相毎モコ

400字で書くことを心がけ

驚きのネコ キャットフード男論

中高の時分。
髪を七色に染め、給食は自分のを多く盛る、アルトリコーダーをわざと忘れるなど不良行為を働いていた頃もあった。
しかし、20代半ばに印度という国で仏の教えに巡り会ってからはそれまでの人生すべてを改め、大日如来こと毘廬遮那仏のように真面目に生きようと頑張ってきた。
今では模範的なサラリー・マンとして、四方八方に謝り倒し、駅前で生命保険の広告が入ったPTを配る人のように名刺を配りまくる日々である。

模範的なサラリー・マンに求められる条件とはいかなるものか。それはまあ色々あるが、スーツをいつ何時においても着用する、これが鉄壁の条件だ。
というと「最近はそんなの流行らんね。現代はクールアンドダイバーシティ。個人の感性を尊重しようよ」みたいな事を言う人がある。確かにそうだ、蓋し正論である。
しかし、それは真面目にやることやってきた人に限った話だ。
真面目の年月がぺらぺらに薄い自分のような者は、スーツでも着ていないとサラリー・マンであることをいつしか忘れ、海外出張から帰ってこないと思ったら帰化・移住していた、なんてことになりそうで怖い。

三十路に近づいたからか、このところ何かを忘れることしきりで、スーツを着ない日が続くと自分が勤め人であったことを忘れそうになる。
勤め人である意識がなくなると当然、会社に出社することもなくなり、したがってサラリーがなくなる。サラリーがなくなること、これはキャットフードを調達する資金が消えることでもある。
なので、連休がとても怖い。

という話を国交省の知り合いに話したら、連休が怖いなんて生きてて愉快ですか、と言われた。
愉快か愉快でないか。
たとえ愉快でなかったとしても、男として生まれた以上、何かのためにやらないといけないことがあるんですよ、男には。
ありがちな男論をタテに、キャットフードを手に入れるため明日も着るぜ、スーツ。



以上の思いをし、近くのホームセンターで買ってきたキャットフード。
ところが、猫は一口食べただけで「これはもういらない。もっとうまいのが欲しい」と言いたげな目で見てくる。この時「好き嫌いしたらだめっ」などと声を荒げてはいけない。
お父さんライオンは子供ライオンを峡谷に突き落とします、というどっかの古い言葉がある。
保護者が可愛い子供を想って、あえて厳しい状況に対峙させ逆説的に愛情を示すことを云ったものだが以上の状況において、やはり猫とライオンは同じ仲間なのだと実感する。
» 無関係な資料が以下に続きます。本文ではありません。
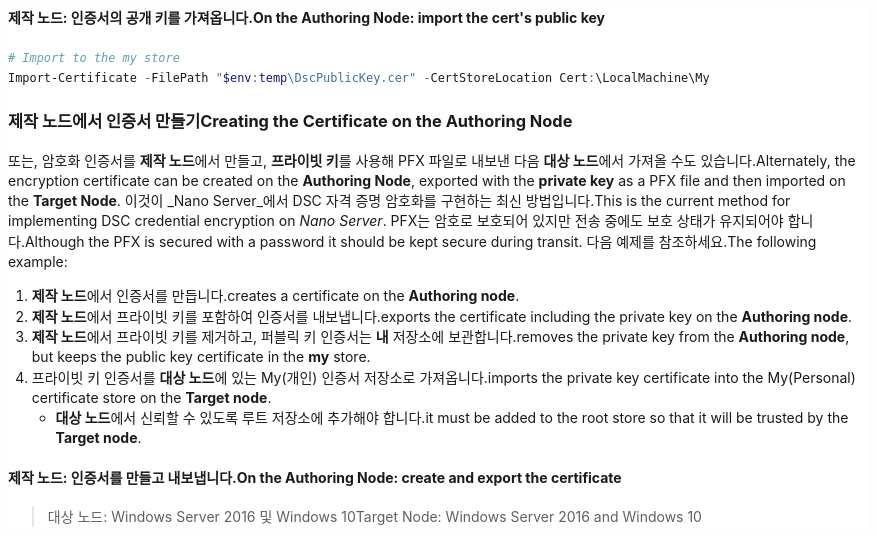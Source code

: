 #### <a name="on-the-authoring-node-import-the-certs-public-key"></a><span data-ttu-id="1d9d5-165">제작 노드: 인증서의 공개 키를 가져옵니다.</span><span class="sxs-lookup"><span data-stu-id="1d9d5-165">On the Authoring Node: import the cert's public key</span></span>

```powershell
# Import to the my store
Import-Certificate -FilePath "$env:temp\DscPublicKey.cer" -CertStoreLocation Cert:\LocalMachine\My
```

### <a name="creating-the-certificate-on-the-authoring-node"></a><span data-ttu-id="1d9d5-166">제작 노드에서 인증서 만들기</span><span class="sxs-lookup"><span data-stu-id="1d9d5-166">Creating the Certificate on the Authoring Node</span></span>

<span data-ttu-id="1d9d5-167">또는, 암호화 인증서를 **제작 노드**에서 만들고, **프라이빗 키**를 사용해 PFX 파일로 내보낸 다음 **대상 노드**에서 가져올 수도 있습니다.</span><span class="sxs-lookup"><span data-stu-id="1d9d5-167">Alternately, the encryption certificate can be created on the **Authoring Node**, exported with the **private key** as a PFX file and then imported on the **Target Node**.</span></span>
<span data-ttu-id="1d9d5-168">이것이 _Nano Server_에서 DSC 자격 증명 암호화를 구현하는 최신 방법입니다.</span><span class="sxs-lookup"><span data-stu-id="1d9d5-168">This is the current method for implementing DSC credential encryption on _Nano Server_.</span></span>
<span data-ttu-id="1d9d5-169">PFX는 암호로 보호되어 있지만 전송 중에도 보호 상태가 유지되어야 합니다.</span><span class="sxs-lookup"><span data-stu-id="1d9d5-169">Although the PFX is secured with a password it should be kept secure during transit.</span></span>
<span data-ttu-id="1d9d5-170">다음 예제를 참조하세요.</span><span class="sxs-lookup"><span data-stu-id="1d9d5-170">The following example:</span></span>

1. <span data-ttu-id="1d9d5-171">**제작 노드**에서 인증서를 만듭니다.</span><span class="sxs-lookup"><span data-stu-id="1d9d5-171">creates a certificate on the **Authoring node**.</span></span>
2. <span data-ttu-id="1d9d5-172">**제작 노드**에서 프라이빗 키를 포함하여 인증서를 내보냅니다.</span><span class="sxs-lookup"><span data-stu-id="1d9d5-172">exports the certificate including the private key on the **Authoring node**.</span></span>
3. <span data-ttu-id="1d9d5-173">**제작 노드**에서 프라이빗 키를 제거하고, 퍼블릭 키 인증서는 **내** 저장소에 보관합니다.</span><span class="sxs-lookup"><span data-stu-id="1d9d5-173">removes the private key from the **Authoring node**, but keeps the public key certificate in the **my** store.</span></span>
4. <span data-ttu-id="1d9d5-174">프라이빗 키 인증서를 **대상 노드**에 있는 My(개인) 인증서 저장소로 가져옵니다.</span><span class="sxs-lookup"><span data-stu-id="1d9d5-174">imports the private key certificate into the My(Personal) certificate store on the **Target node**.</span></span>
   - <span data-ttu-id="1d9d5-175">**대상 노드**에서 신뢰할 수 있도록 루트 저장소에 추가해야 합니다.</span><span class="sxs-lookup"><span data-stu-id="1d9d5-175">it must be added to the root store so that it will be trusted by the **Target node**.</span></span>

#### <a name="on-the-authoring-node-create-and-export-the-certificate"></a><span data-ttu-id="1d9d5-176">제작 노드: 인증서를 만들고 내보냅니다.</span><span class="sxs-lookup"><span data-stu-id="1d9d5-176">On the Authoring Node: create and export the certificate</span></span>

> <span data-ttu-id="1d9d5-177">대상 노드: Windows Server 2016 및 Windows 10</span><span class="sxs-lookup"><span data-stu-id="1d9d5-177">Target Node: Windows Server 2016 and Windows 10</span></span>

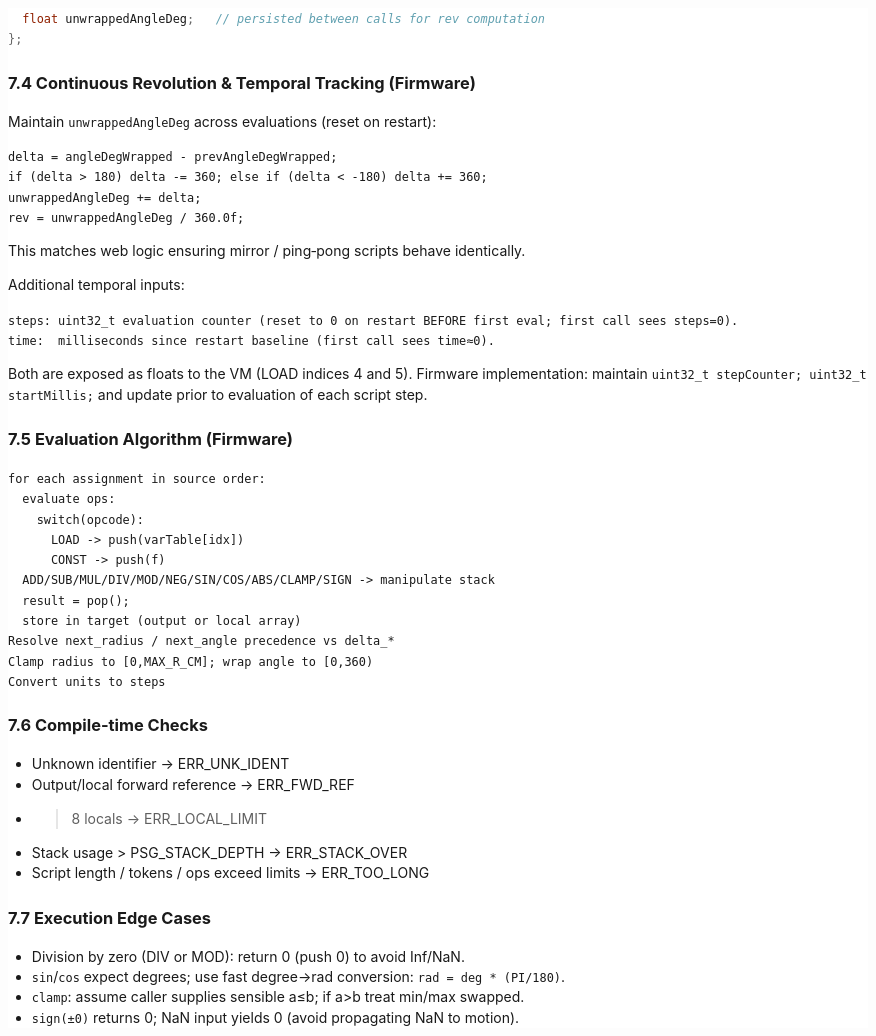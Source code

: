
 ```c
  float unwrappedAngleDeg;   // persisted between calls for rev computation
};
```

### 7.4 Continuous Revolution & Temporal Tracking (Firmware)
Maintain `unwrappedAngleDeg` across evaluations (reset on restart):
```
delta = angleDegWrapped - prevAngleDegWrapped;
if (delta > 180) delta -= 360; else if (delta < -180) delta += 360;
unwrappedAngleDeg += delta;
rev = unwrappedAngleDeg / 360.0f;
```
This matches web logic ensuring mirror / ping‑pong scripts behave identically.

Additional temporal inputs:
```
steps: uint32_t evaluation counter (reset to 0 on restart BEFORE first eval; first call sees steps=0).
time:  milliseconds since restart baseline (first call sees time≈0).
```
Both are exposed as floats to the VM (LOAD indices 4 and 5). Firmware implementation: maintain `uint32_t stepCounter; uint32_t startMillis;` and update prior to evaluation of each script step.

### 7.5 Evaluation Algorithm (Firmware)
```
for each assignment in source order:
  evaluate ops:
    switch(opcode):
      LOAD -> push(varTable[idx])
      CONST -> push(f)
  ADD/SUB/MUL/DIV/MOD/NEG/SIN/COS/ABS/CLAMP/SIGN -> manipulate stack
  result = pop();
  store in target (output or local array)
Resolve next_radius / next_angle precedence vs delta_*
Clamp radius to [0,MAX_R_CM]; wrap angle to [0,360)
Convert units to steps
```

### 7.6 Compile-time Checks
- Unknown identifier → ERR_UNK_IDENT
- Output/local forward reference → ERR_FWD_REF
- >8 locals → ERR_LOCAL_LIMIT
- Stack usage > PSG_STACK_DEPTH → ERR_STACK_OVER
- Script length / tokens / ops exceed limits → ERR_TOO_LONG

### 7.7 Execution Edge Cases
- Division by zero (DIV or MOD): return 0 (push 0) to avoid Inf/NaN.
- `sin`/`cos` expect degrees; use fast degree→rad conversion: `rad = deg * (PI/180)`.
- `clamp`: assume caller supplies sensible a≤b; if a>b treat min/max swapped.
- `sign(±0)` returns 0; NaN input yields 0 (avoid propagating NaN to motion).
この時、猫は今のキャットフードがただただ気に入らないのではない。
もっとうまいフードが買えるようなサラリー貰ってこんかい。キミならできるさ、と叱咤激励しているのではなかろうか。
と物事はポジティブに考えなければならぬ。ポジティブ、最高。
しかし、これでは子供ライオンがお父さんライオンを峡谷に突き落としているような構図で、保護者と被保護者があべこべになっている。が、細かいことは言わないのが男である。
男として生まれた以上、細かなことは気にせずに、チャオチュールという高価なフードを棚買いする。そのくらいの胆力と金力は、男として持ちたいものだ。
ありがちな男論をタテに、チャオチュールを手に入れるため明日も着るぜ、スーツ。